Kentmere Horseshoe: back to basics in Lakeland

Kentmere, a valley in the Lake District, Cumbria, England, seen from Ill Bell, a fell on the Kentmere Horseshoe.

Kentmere – a spectacular spot for navigation practise

Back to basics

I must have checked the Mountain Weather Information Service a few times every day for a week. I was planning a weekend’s hike in the Lake District, around the spectacular Kentmere Horseshoe. In early November the Lakes carry an appreciable risk of winter conditions on higher land, and my route would keep me well above 700m for a good stretch of both days. Thankfully, MWIS promised an increasingly bright outlook for my Lakeland adventure, and my chance to get back to some basic hill skills.
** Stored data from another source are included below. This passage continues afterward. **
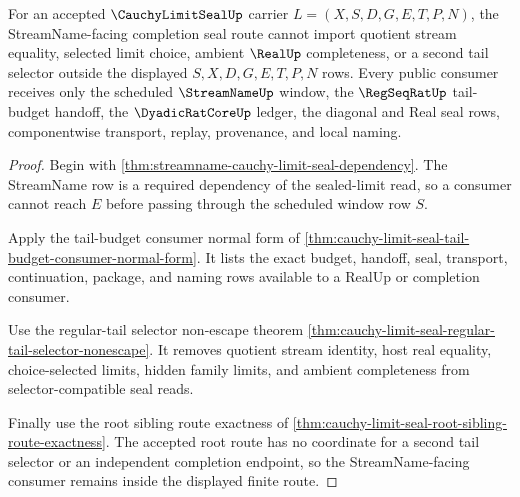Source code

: \begin{theorem}
\label{thm:cauchy-limit-seal-streamname-nonescape}
For an accepted $\CauchyLimitSealUp$ carrier $L=(X,S,D,G,E,T,P,N)$, the StreamName-facing completion seal route cannot import quotient stream equality, selected limit choice, ambient $\RealUp$ completeness, or a second tail selector outside the displayed $S,X,D,G,E,T,P,N$ rows. Every public consumer receives only the scheduled $\StreamNameUp$ window, the $\RegSeqRatUp$ tail-budget handoff, the $\DyadicRatCoreUp$ ledger, the diagonal and Real seal rows, componentwise transport, replay, provenance, and local naming.
\end{theorem}
\begin{proof}
Begin with \autoref{thm:streamname-cauchy-limit-seal-dependency}. The StreamName row is a required dependency of the sealed-limit read, so a consumer cannot reach $E$ before passing through the scheduled window row $S$.

Apply the tail-budget consumer normal form of \autoref{thm:cauchy-limit-seal-tail-budget-consumer-normal-form}. It lists the exact budget, handoff, seal, transport, continuation, package, and naming rows available to a RealUp or completion consumer.

Use the regular-tail selector non-escape theorem \autoref{thm:cauchy-limit-seal-regular-tail-selector-nonescape}. It removes quotient stream identity, host real equality, choice-selected limits, hidden family limits, and ambient completeness from selector-compatible seal reads.

Finally use the root sibling route exactness of \autoref{thm:cauchy-limit-seal-root-sibling-route-exactness}. The accepted root route has no coordinate for a second tail selector or an independent completion endpoint, so the StreamName-facing consumer remains inside the displayed finite route.
\end{proof}

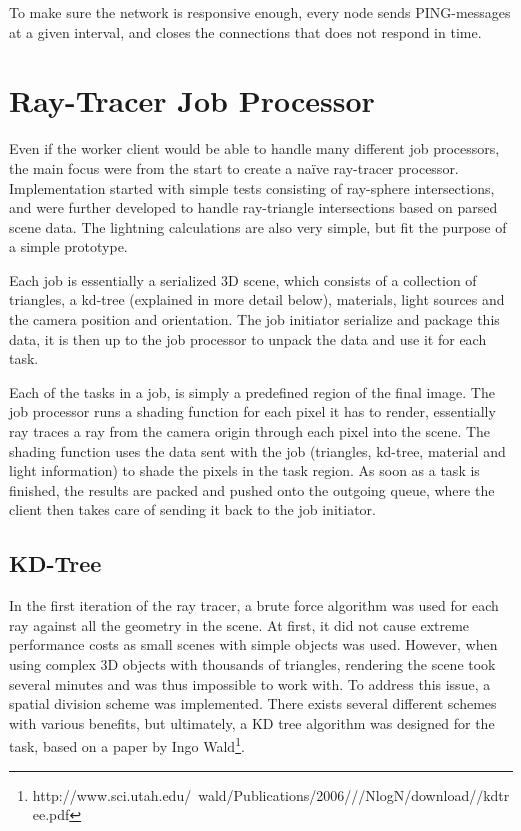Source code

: 
To make sure the network is responsive enough, every node sends PING-messages at a given interval, and closes the connections that does not respond in time.

\section{Ray-Tracer Job Processor}
Even if the worker client would be able to handle many different job processors, the main focus were from the start to create a naïve ray-tracer processor. Implementation started with simple tests consisting of ray-sphere intersections, and were further developed to handle ray-triangle intersections based on parsed scene data. The lightning calculations are also very simple, but fit the purpose of a simple prototype.

Each job is essentially a serialized 3D scene, which consists of a collection of triangles, a kd-tree (explained in more detail below), materials, light sources and the camera position and orientation. The job initiator serialize and package this data, it is then up to the job processor to unpack the data and use it for each task.

Each of the tasks in a job, is simply a predefined region of the final image. The job processor runs a shading function for each pixel it has to render, essentially ray traces a ray from the camera origin through each pixel into the scene. The shading function uses the data sent with the job (triangles, kd-tree, material and light information) to shade the pixels in the task region. As soon as a task is finished, the results are packed and pushed onto the outgoing queue, where the client then takes care of sending it back to the job initiator.

\subsection{KD-Tree}
In the first iteration of the ray tracer, a brute force algorithm was used for each ray against all the geometry in the scene. At first, it did not cause extreme performance costs as small scenes with simple objects was used. However, when using complex 3D objects with thousands of triangles, rendering the scene took several minutes and was thus impossible to work with. To address this issue, a spatial division scheme was implemented. There exists several different schemes with various benefits, but ultimately, a KD tree algorithm was designed for the task, based on a paper by Ingo Wald\footnote{http://www.sci.utah.edu/~wald/Publications/2006///NlogN/download//kdtree.pdf}. 

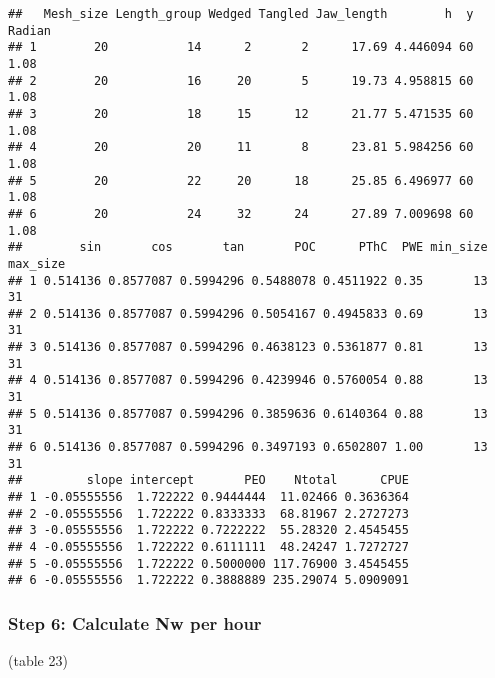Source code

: \documentclass[]{article}
\newenvironment{Shaded}{\begin{snugshade}}{\end{snugshade}}
\newcommand{\KeywordTok}[1]{\textcolor[rgb]{0.13,0.29,0.53}{\textbf{#1}}}
\newcommand{\DecValTok}[1]{\textcolor[rgb]{0.00,0.00,0.81}{#1}}
\newcommand{\CommentTok}[1]{\textcolor[rgb]{0.56,0.35,0.01}{\textit{#1}}}
\newcommand{\OperatorTok}[1]{\textcolor[rgb]{0.81,0.36,0.00}{\textbf{#1}}}
\newcommand{\NormalTok}[1]{#1}
\begin{document}
\begin{verbatim}
##   Mesh_size Length_group Wedged Tangled Jaw_length        h  y Radian
## 1        20           14      2       2      17.69 4.446094 60   1.08
## 2        20           16     20       5      19.73 4.958815 60   1.08
## 3        20           18     15      12      21.77 5.471535 60   1.08
## 4        20           20     11       8      23.81 5.984256 60   1.08
## 5        20           22     20      18      25.85 6.496977 60   1.08
## 6        20           24     32      24      27.89 7.009698 60   1.08
##        sin       cos       tan       POC      PThC  PWE min_size max_size
## 1 0.514136 0.8577087 0.5994296 0.5488078 0.4511922 0.35       13       31
## 2 0.514136 0.8577087 0.5994296 0.5054167 0.4945833 0.69       13       31
## 3 0.514136 0.8577087 0.5994296 0.4638123 0.5361877 0.81       13       31
## 4 0.514136 0.8577087 0.5994296 0.4239946 0.5760054 0.88       13       31
## 5 0.514136 0.8577087 0.5994296 0.3859636 0.6140364 0.88       13       31
## 6 0.514136 0.8577087 0.5994296 0.3497193 0.6502807 1.00       13       31
##         slope intercept       PEO    Ntotal      CPUE
## 1 -0.05555556  1.722222 0.9444444  11.02466 0.3636364
## 2 -0.05555556  1.722222 0.8333333  68.81967 2.2727273
## 3 -0.05555556  1.722222 0.7222222  55.28320 2.4545455
## 4 -0.05555556  1.722222 0.6111111  48.24247 1.7272727
## 5 -0.05555556  1.722222 0.5000000 117.76900 3.4545455
## 6 -0.05555556  1.722222 0.3888889 235.29074 5.0909091
\end{verbatim}

\subsubsection{Step 6: Calculate Nw per
hour}\label{step-6-calculate-nw-per-hour}

(table 23)

\begin{Shaded}
\end{Shaded}
\end{document}
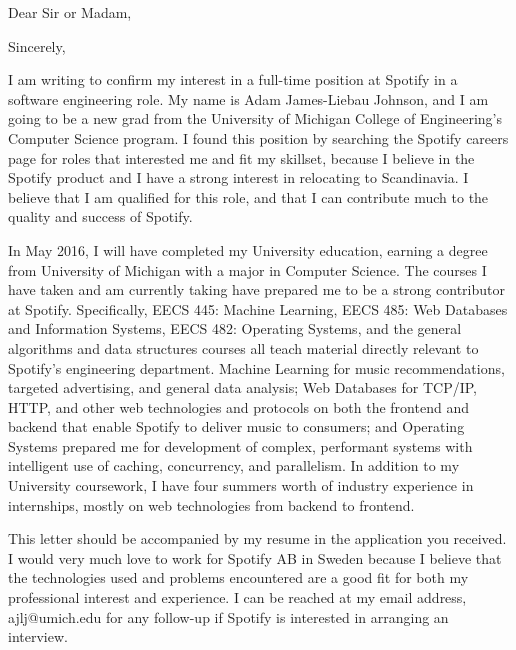 \documentclass[11pt,a4paper,sans]{moderncv}        %
\title{}                               %
\newcommand{\tab}[1]{\hspace*{50pt}}
\begin{document}
\date{\today}
\opening{Dear Sir or Madam,}
\closing{Sincerely,}
\makelettertitle

\tab a I am writing to confirm my interest in a full-time position at Spotify in a software engineering role. My name is Adam James-Liebau Johnson, and I am going to be a new grad from the University of Michigan College of Engineering's Computer Science program. I found this position by searching the Spotify careers page for roles that interested me and fit my skillset, because I believe in the Spotify product and I have a strong interest in relocating to Scandinavia. I believe that I am qualified for this role, and that I can contribute much to the quality and success of Spotify.

\tab a In May 2016, I will have completed my University education, earning a degree from University of Michigan with a major in Computer Science. The courses I have taken and am currently taking have prepared me to be a strong contributor at Spotify. Specifically, EECS 445: Machine Learning, EECS 485: Web Databases and Information Systems, EECS 482: Operating Systems, and the general algorithms and data structures courses all teach material directly relevant to Spotify's engineering department. Machine Learning for music recommendations, targeted advertising, and general data analysis; Web Databases for TCP/IP, HTTP, and other web technologies and protocols on both the frontend and backend that enable Spotify to deliver music to consumers; and Operating Systems prepared me for development of complex, performant systems with intelligent use of caching, concurrency, and parallelism. In addition to my University coursework, I have four summers worth of industry experience in internships, mostly on web technologies from backend to frontend. 

\tab a This letter should be accompanied by my resume in the application you received. I would very much love to work for Spotify AB in Sweden because I believe that the technologies used and problems encountered are a good fit for both my professional interest and experience. I can be reached at my email address, ajlj@umich.edu for any follow-up if Spotify is interested in arranging an interview.
\\
\makeletterclosing
\end{document}
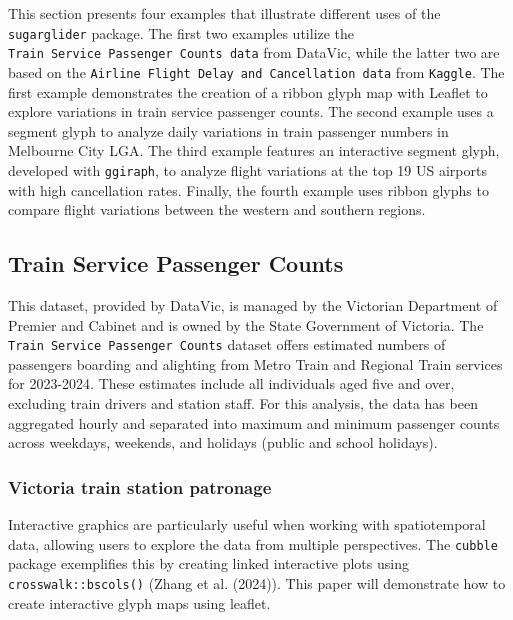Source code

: This section presents four examples that illustrate different uses of the \texttt{sugarglider} package. The first two examples utilize the \texttt{Train\ Service\ Passenger\ Counts\ data} from DataVic, while the latter two are based on the \texttt{Airline\ Flight\ Delay\ and\ Cancellation\ data} from \texttt{Kaggle}. The first example demonstrates the creation of a ribbon glyph map with Leaflet to explore variations in train service passenger counts. The second example uses a segment glyph to analyze daily variations in train passenger numbers in Melbourne City LGA. The third example features an interactive segment glyph, developed with \texttt{ggiraph}, to analyze flight variations at the top 19 US airports with high cancellation rates. Finally, the fourth example uses ribbon glyphs to compare flight variations between the western and southern regions.

\hypertarget{train-service-passenger-counts}{%
\subsection{Train Service Passenger Counts}\label{train-service-passenger-counts}}

This dataset, provided by DataVic, is managed by the Victorian Department of Premier and Cabinet and is owned by the State Government of Victoria. The \texttt{Train\ Service\ Passenger\ Counts} dataset offers estimated numbers of passengers boarding and alighting from Metro Train and Regional Train services for 2023-2024. These estimates include all individuals aged five and over, excluding train drivers and station staff. For this analysis, the data has been aggregated hourly and separated into maximum and minimum passenger counts across weekdays, weekends, and holidays (public and school holidays).

\hypertarget{victoria-train-station-patronage}{%
\subsubsection{Victoria train station patronage}\label{victoria-train-station-patronage}}

Interactive graphics are particularly useful when working with spatiotemporal data, allowing users to explore the data from multiple perspectives. The \texttt{cubble} package exemplifies this by creating linked interactive plots using \texttt{crosswalk::bscols()} (Zhang et al. (2024)). This paper will demonstrate how to create interactive glyph maps using leaflet.

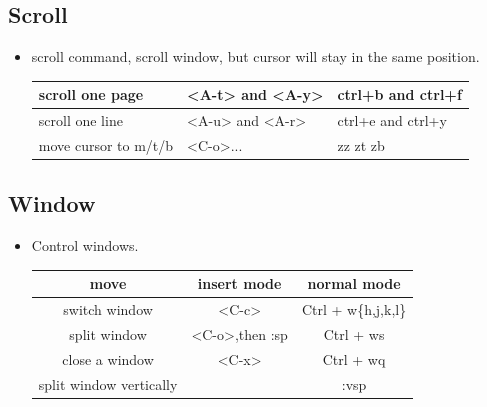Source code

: \documentclass[a4paper,12pt,twoside]{book}
\begin{document}
\subsection{Scroll}
\begin{itemize}
\item scroll command, scroll window, but cursor will stay in the same position.
\begin{center}
 \begin{tabular}{p{}|p{}|p{}}
        \hline
        scroll one  page &  <A-t> and <A-y>  & ctrl+b and  ctrl+f    \\
        
        \hline 		  
        scroll one line &  <A-u> and <A-r>  & ctrl+e and ctrl+y \\
        
         \hline 		  
        move cursor to m/t/b & <C-o>...    & zz zt zb \\
		\hline
    \end{tabular}
\end{center}
\end{itemize} 

\subsection{Window}

\begin{itemize}
		\item Control windows.
\begin{center}
   \begin{tabular}{c|c|c}
   \hline
		move & insert mode & normal mode \\
		
\hline 
		switch window & <C-c> &  Ctrl + w\{h,j,k,l\}\\
				
		\hline 
		split window & <C-o>,then :sp  &  Ctrl + ws\\
		
		\hline 
		close a window & <C-x> & Ctrl + wq\\
		
		\hline
		split window vertically	&   & :vsp \\ 
\hline 
			\end{tabular}
	\end{center}
\end{itemize}
	
\end{document}
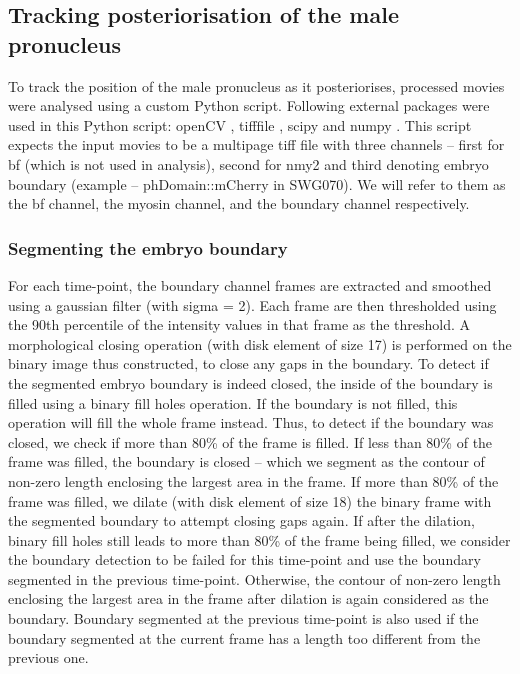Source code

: \subsection{Tracking posteriorisation of the male pronucleus}\label{subsec:nucleusTracking}
To track the position of the male pronucleus as it posteriorises, processed movies were analysed using a custom Python script. Following external packages were used in this Python script: openCV \citep{opencv}, tifffile \citep{tifffile}, scipy \citep{scipy} and numpy \citep{numpy}. This script expects the input movies to be a multipage tiff file with three channels -- first for \ac{bf} (which is not used in analysis), second for \ac{nmy2} and third denoting embryo boundary (example -- phDomain::mCherry in SWG070). We will refer to them as the \ac{bf} channel, the myosin channel, and the boundary channel respectively.

\subsubsection{Segmenting the embryo boundary}\label{subsubsec:boundaryDetect}
For each time-point, the boundary channel frames are extracted and smoothed using a gaussian filter (with sigma = \SI{2}{\pixels}). Each frame are then thresholded using the 90th percentile of the intensity values in that frame as the threshold. A morphological closing operation (with disk element of size \SI{17}{\pixels}) is performed on the binary image thus constructed, to close any gaps in the boundary. To detect if the segmented embryo boundary is indeed closed, the inside of the boundary is filled using a binary fill holes operation. If the boundary is not filled, this operation will fill the whole frame instead. Thus, to detect if the boundary was closed, we check if more than \num{80}\% of the frame is filled. If less than \num{80}\% of the frame was filled, the boundary is closed -- which we segment as the contour of non-zero length enclosing the largest area in the frame. If more than \num{80}\% of the frame was filled, we dilate (with disk element of size \SI{18}{\pixels}) the binary frame with the segmented boundary to attempt closing gaps again. If after the dilation, binary fill holes still leads to more than \num{80}\% of the frame being filled, we consider the boundary detection to be failed for this time-point and use the boundary segmented in the previous time-point. Otherwise, the contour of non-zero length enclosing the largest area in the frame after dilation is again considered as the boundary. Boundary segmented at the previous time-point is also used if the boundary segmented at the current frame has a length too different from the previous one.

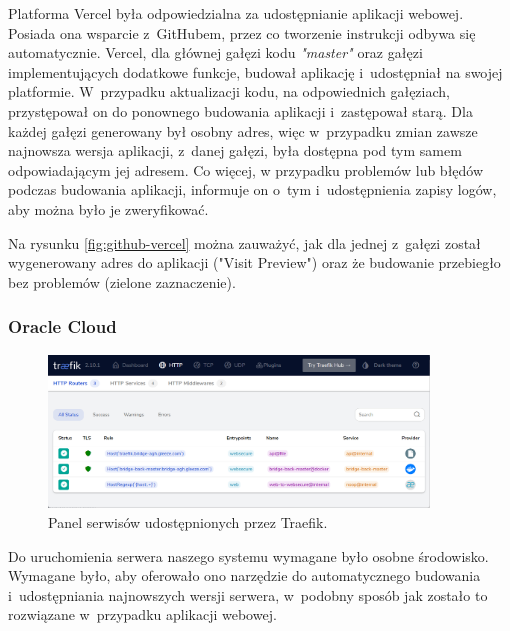 Platforma Vercel\cite{Vercel} była odpowiedzialna za
udostępnianie aplikacji webowej. Posiada ona wsparcie \mbox{z~GitHubem},
przez co tworzenie instrukcji odbywa się automatycznie.
Vercel, dla głównej gałęzi kodu \textit{"master"} oraz
gałęzi implementujących dodatkowe funkcje, budował aplikację
i~udostępniał na swojej platformie. W~przypadku aktualizacji
kodu, na odpowiednich gałęziach, przystępował on do ponownego
budowania aplikacji i~zastępował starą. Dla każdej gałęzi
generowany był osobny adres, więc w~przypadku zmian zawsze
najnowsza wersja aplikacji, z~danej gałęzi, była dostępna pod
tym samem odpowiadającym jej adresem. Co więcej, w przypadku
problemów lub błędów podczas budowania aplikacji, informuje
on o~tym i~udostępnienia zapisy logów, aby można było je
zweryfikować.

Na rysunku
\ref{fig:github-vercel} można zauważyć, jak dla jednej
z~gałęzi został wygenerowany adres do aplikacji
("Visit Preview") oraz że budowanie przebiegło bez problemów
(zielone zaznaczenie).

\FloatBarrier


\subsubsection{Oracle Cloud}

\begin{figure}[!]
    \centering
    \includegraphics[width=0.9\textwidth]{img/traefik/dashboard.png}
    \caption{Panel serwisów udostępnionych przez Traefik.}
    \label{fig:traefik-dashboard}
\end{figure}

Do uruchomienia serwera naszego systemu wymagane było
osobne środowisko. Wymagane było, aby oferowało ono
narzędzie do automatycznego budowania i~udostępniania
najnowszych wersji serwera, w~podobny sposób jak zostało
to rozwiązane w~przypadku aplikacji webowej.

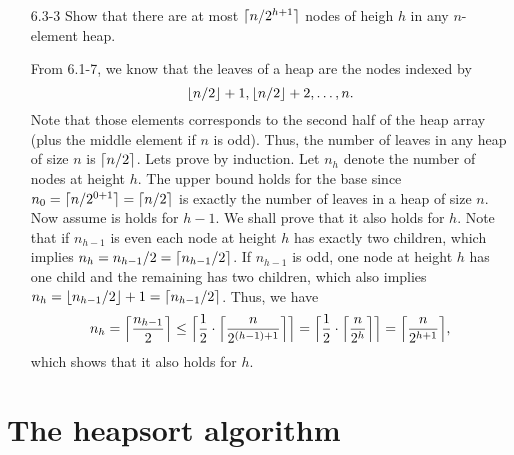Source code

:\begin{enumerate}
\item[6.3-3]{Show that there are at most $\lceil n/2^{h + 1}\rceil$ nodes of heigh $h$
in any $n$-element heap.}

\begin{framed}
From 6.1-7, we know that the leaves of a heap are the nodes indexed by
\[
\lfloor n/2\rfloor + 1, \lfloor n/2\rfloor + 2, \dots, n.
\]
Note that those elements corresponds to the second half of the heap array (plus
the middle element if $n$ is odd). Thus, the number of leaves in any heap of
size $n$ is $\lceil n/2\rceil$. Lets prove by induction. Let $n_h$ denote the number
of nodes at height $h$. The upper bound holds for the base since
$n_0 = \lceil n/2^{0 + 1}\rceil = \lceil n/2\rceil$ is exactly the number of leaves in
a heap of size $n$. Now assume is holds for $h - 1$. We shall prove that it
also holds for $h$.  Note that if $n_{h - 1}$ is even each node at height $h$
has exactly two children, which implies
$n_h = n_{h - 1}/2 = \lceil n_{h - 1}/2\rceil$. If $n_{h - 1}$ is odd, one node at
height $h$ has one child and the remaining has two children, which also implies
$n_h = \lfloor n_{h - 1}/2\rfloor + 1 = \lceil n_{h - 1}/2\rceil$. Thus, we have
\[
  n_h =   \Bigl\lceil \frac{n_{h - 1}}{2} \Bigr\rceil
      \le \Bigl\lceil\frac{1}{2} \cdot \Bigl\lceil\frac{n}{2^{(h - 1) + 1}}\Bigr\rceil\Bigr\rceil
      =   \Bigl\lceil\frac{1}{2} \cdot \Bigl\lceil\frac{n}{2^h}\Bigr\rceil\Bigr\rceil
      =   \Bigl\lceil \frac{n}{2^{h + 1}} \Bigr\rceil,
\]
which shows that it also holds for $h$.
\end{framed}

\end{enumerate}

\newpage

\section{The heapsort algorithm}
Since my Cape Wrath Trail accident back in April, I’ve been trying to get my mind and body back in good shape for my next attempt. Part of that preparation involves practising key skills – navigation, re-routing, self-motivation and others – in similar conditions to those that brought me low. I’ve been hiking for a long time, but this doesn’t make me immune from skill-fade; recently I’ve found myself increasingly reliant on GPS gizmos, often leaving my map and compass in my rucksack and barely looking at them from day to day.

This weekend would be different: for the first time in ages, I stopped looking at my (excellent) Fenix 5x’s route map, and relied entirely on my trusty Ordnance Survey map and compass. It transformed the way I experienced the Kentmere Horseshoe, and reminded me that there’s fun to be had in getting back to basics.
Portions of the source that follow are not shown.